** INSTRUCTIONS FOR THE TASK **
Read the data and repeat it in full, exactly.

** SOURCE MATERIAL **
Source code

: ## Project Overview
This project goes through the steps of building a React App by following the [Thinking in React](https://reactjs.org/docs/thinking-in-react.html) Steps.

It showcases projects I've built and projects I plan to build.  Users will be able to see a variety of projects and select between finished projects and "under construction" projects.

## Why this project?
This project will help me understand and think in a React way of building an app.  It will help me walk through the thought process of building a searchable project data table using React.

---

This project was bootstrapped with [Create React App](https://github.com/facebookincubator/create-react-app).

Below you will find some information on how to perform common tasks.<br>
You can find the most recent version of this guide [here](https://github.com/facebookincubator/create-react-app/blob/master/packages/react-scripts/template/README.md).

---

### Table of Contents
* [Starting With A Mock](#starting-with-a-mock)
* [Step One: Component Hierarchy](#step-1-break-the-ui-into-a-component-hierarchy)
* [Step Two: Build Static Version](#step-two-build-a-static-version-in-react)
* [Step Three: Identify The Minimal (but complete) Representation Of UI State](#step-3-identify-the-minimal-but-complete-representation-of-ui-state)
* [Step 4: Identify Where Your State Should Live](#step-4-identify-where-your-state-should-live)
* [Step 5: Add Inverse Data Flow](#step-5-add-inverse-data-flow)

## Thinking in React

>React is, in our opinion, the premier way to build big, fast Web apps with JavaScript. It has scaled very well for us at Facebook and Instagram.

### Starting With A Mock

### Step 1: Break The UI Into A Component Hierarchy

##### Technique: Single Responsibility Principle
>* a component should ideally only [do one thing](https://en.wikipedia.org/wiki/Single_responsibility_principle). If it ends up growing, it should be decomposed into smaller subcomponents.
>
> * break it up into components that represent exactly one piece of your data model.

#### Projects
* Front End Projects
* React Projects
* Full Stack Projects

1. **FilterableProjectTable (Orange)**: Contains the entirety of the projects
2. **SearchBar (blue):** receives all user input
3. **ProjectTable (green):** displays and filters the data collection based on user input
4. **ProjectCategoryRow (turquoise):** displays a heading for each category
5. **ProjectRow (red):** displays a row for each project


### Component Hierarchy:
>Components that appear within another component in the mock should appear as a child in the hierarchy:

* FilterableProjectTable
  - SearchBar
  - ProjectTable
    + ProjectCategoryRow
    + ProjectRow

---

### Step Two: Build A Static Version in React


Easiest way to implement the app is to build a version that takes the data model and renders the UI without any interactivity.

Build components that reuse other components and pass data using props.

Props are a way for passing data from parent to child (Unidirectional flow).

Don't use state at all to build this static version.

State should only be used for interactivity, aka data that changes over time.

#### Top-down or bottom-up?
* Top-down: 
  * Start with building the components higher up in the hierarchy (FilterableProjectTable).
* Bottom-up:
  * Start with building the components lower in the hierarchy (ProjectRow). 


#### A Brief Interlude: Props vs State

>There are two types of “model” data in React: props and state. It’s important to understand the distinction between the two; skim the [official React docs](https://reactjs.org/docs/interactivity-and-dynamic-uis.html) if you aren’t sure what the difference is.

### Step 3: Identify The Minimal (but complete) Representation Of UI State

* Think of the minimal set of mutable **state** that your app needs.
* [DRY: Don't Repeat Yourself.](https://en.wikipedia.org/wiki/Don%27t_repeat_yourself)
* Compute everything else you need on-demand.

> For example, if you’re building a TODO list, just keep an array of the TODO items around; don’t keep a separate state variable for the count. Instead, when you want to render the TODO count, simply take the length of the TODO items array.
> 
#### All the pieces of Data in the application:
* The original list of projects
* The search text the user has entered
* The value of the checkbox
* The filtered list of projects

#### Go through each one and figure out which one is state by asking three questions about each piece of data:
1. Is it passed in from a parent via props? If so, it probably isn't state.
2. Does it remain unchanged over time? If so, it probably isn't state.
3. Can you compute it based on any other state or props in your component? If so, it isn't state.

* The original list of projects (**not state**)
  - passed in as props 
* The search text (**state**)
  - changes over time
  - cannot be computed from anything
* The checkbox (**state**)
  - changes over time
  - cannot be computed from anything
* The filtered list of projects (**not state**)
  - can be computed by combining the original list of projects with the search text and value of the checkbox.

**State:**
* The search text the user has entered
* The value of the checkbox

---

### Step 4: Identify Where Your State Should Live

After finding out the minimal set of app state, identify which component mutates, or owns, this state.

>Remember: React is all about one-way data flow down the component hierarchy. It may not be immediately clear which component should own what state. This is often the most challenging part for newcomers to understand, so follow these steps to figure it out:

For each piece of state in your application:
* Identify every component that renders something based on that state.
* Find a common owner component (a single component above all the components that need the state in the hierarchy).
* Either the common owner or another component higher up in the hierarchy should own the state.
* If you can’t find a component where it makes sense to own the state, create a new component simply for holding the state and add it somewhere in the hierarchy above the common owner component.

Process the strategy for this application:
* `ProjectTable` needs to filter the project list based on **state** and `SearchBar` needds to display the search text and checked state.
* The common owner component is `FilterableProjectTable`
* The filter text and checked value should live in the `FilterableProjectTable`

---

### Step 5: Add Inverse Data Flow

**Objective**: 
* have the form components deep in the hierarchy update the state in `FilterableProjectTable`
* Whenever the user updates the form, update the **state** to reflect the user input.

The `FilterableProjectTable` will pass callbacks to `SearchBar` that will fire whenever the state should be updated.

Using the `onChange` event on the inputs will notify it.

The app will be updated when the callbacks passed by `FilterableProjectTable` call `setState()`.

** TASK OUTPUT **
Source code

: ## Project Overview
This project goes through the steps of building a React App by following the [Thinking in React](https://reactjs.org/docs/thinking-in-react.html) Steps.

It showcases projects I've built and projects I plan to build.  Users will be able to see a variety of projects and select between finished projects and "under construction" projects.

## Why this project?
This project will help me understand and think in a React way of building an app.  It will help me walk through the thought process of building a searchable project data table using React.

---

This project was bootstrapped with [Create React App](https://github.com/facebookincubator/create-react-app).

Below you will find some information on how to perform common tasks.<br>
You can find the most recent version of this guide [here](https://github.com/facebookincubator/create-react-app/blob/master/packages/react-scripts/template/README.md).

---

### Table of Contents
* [Starting With A Mock](#starting-with-a-mock)
* [Step One: Component Hierarchy](#step-1-break-the-ui-into-a-component-hierarchy)
* [Step Two: Build Static Version](#step-two-build-a-static-version-in-react)
* [Step Three: Identify The Minimal (but complete) Representation Of UI State](#step-3-identify-the-minimal-but-complete-representation-of-ui-state)
* [Step 4: Identify Where Your State Should Live](#step-4-identify-where-your-state-should-live)
* [Step 5: Add Inverse Data Flow](#step-5-add-inverse-data-flow)

## Thinking in React

>React is, in our opinion, the premier way to build big, fast Web apps with JavaScript. It has scaled very well for us at Facebook and Instagram.

### Starting With A Mock

### Step 1: Break The UI Into A Component Hierarchy

##### Technique: Single Responsibility Principle
>* a component should ideally only [do one thing](https://en.wikipedia.org/wiki/Single_responsibility_principle). If it ends up growing, it should be decomposed into smaller subcomponents.
>
> * break it up into components that represent exactly one piece of your data model.

#### Projects
* Front End Projects
* React Projects
* Full Stack Projects

1. **FilterableProjectTable (Orange)**: Contains the entirety of the projects
2. **SearchBar (blue):** receives all user input
3. **ProjectTable (green):** displays and filters the data collection based on user input
4. **ProjectCategoryRow (turquoise):** displays a heading for each category
5. **ProjectRow (red):** displays a row for each project


### Component Hierarchy:
>Components that appear within another component in the mock should appear as a child in the hierarchy:

* FilterableProjectTable
  - SearchBar
  - ProjectTable
    + ProjectCategoryRow
    + ProjectRow

---

### Step Two: Build A Static Version in React


Easiest way to implement the app is to build a version that takes the data model and renders the UI without any interactivity.

Build components that reuse other components and pass data using props.

Props are a way for passing data from parent to child (Unidirectional flow).

Don't use state at all to build this static version.

State should only be used for interactivity, aka data that changes over time.

#### Top-down or bottom-up?
* Top-down: 
  * Start with building the components higher up in the hierarchy (FilterableProjectTable).
* Bottom-up:
  * Start with building the components lower in the hierarchy (ProjectRow). 


#### A Brief Interlude: Props vs State

>There are two types of “model” data in React: props and state. It’s important to understand the distinction between the two; skim the [official React docs](https://reactjs.org/docs/interactivity-and-dynamic-uis.html) if you aren’t sure what the difference is.

### Step 3: Identify The Minimal (but complete) Representation Of UI State

* Think of the minimal set of mutable **state** that your app needs.
* [DRY: Don't Repeat Yourself.](https://en.wikipedia.org/wiki/Don%27t_repeat_yourself)
* Compute everything else you need on-demand.

> For example, if you’re building a TODO list, just keep an array of the TODO items around; don’t keep a separate state variable for the count. Instead, when you want to render the TODO count, simply take the length of the TODO items array.
> 
#### All the pieces of Data in the application:
* The original list of projects
* The search text the user has entered
* The value of the checkbox
* The filtered list of projects

#### Go through each one and figure out which one is state by asking three questions about each piece of data:
1. Is it passed in from a parent via props? If so, it probably isn't state.
2. Does it remain unchanged over time? If so, it probably isn't state.
3. Can you compute it based on any other state or props in your component? If so, it isn't state.

* The original list of projects (**not state**)
  - passed in as props 
* The search text (**state**)
  - changes over time
  - cannot be computed from anything
* The checkbox (**state**)
  - changes over time
  - cannot be computed from anything
* The filtered list of projects (**not state**)
  - can be computed by combining the original list of projects with the search text and value of the checkbox.

**State:**
* The search text the user has entered
* The value of the checkbox

---

### Step 4: Identify Where Your State Should Live

After finding out the minimal set of app state, identify which component mutates, or owns, this state.

>Remember: React is all about one-way data flow down the component hierarchy. It may not be immediately clear which component should own what state. This is often the most challenging part for newcomers to understand, so follow these steps to figure it out:

For each piece of state in your application:
* Identify every component that renders something based on that state.
* Find a common owner component (a single component above all the components that need the state in the hierarchy).
* Either the common owner or another component higher up in the hierarchy should own the state.
* If you can’t find a component where it makes sense to own the state, create a new component simply for holding the state and add it somewhere in the hierarchy above the common owner component.

Process the strategy for this application:
* `ProjectTable` needs to filter the project list based on **state** and `SearchBar` needds to display the search text and checked state.
* The common owner component is `FilterableProjectTable`
* The filter text and checked value should live in the `FilterableProjectTable`

---

### Step 5: Add Inverse Data Flow

**Objective**: 
* have the form components deep in the hierarchy update the state in `FilterableProjectTable`
* Whenever the user updates the form, update the **state** to reflect the user input.

The `FilterableProjectTable` will pass callbacks to `SearchBar` that will fire whenever the state should be updated.

Using the `onChange` event on the inputs will notify it.

The app will be updated when the callbacks passed by `FilterableProjectTable` call `setState()`.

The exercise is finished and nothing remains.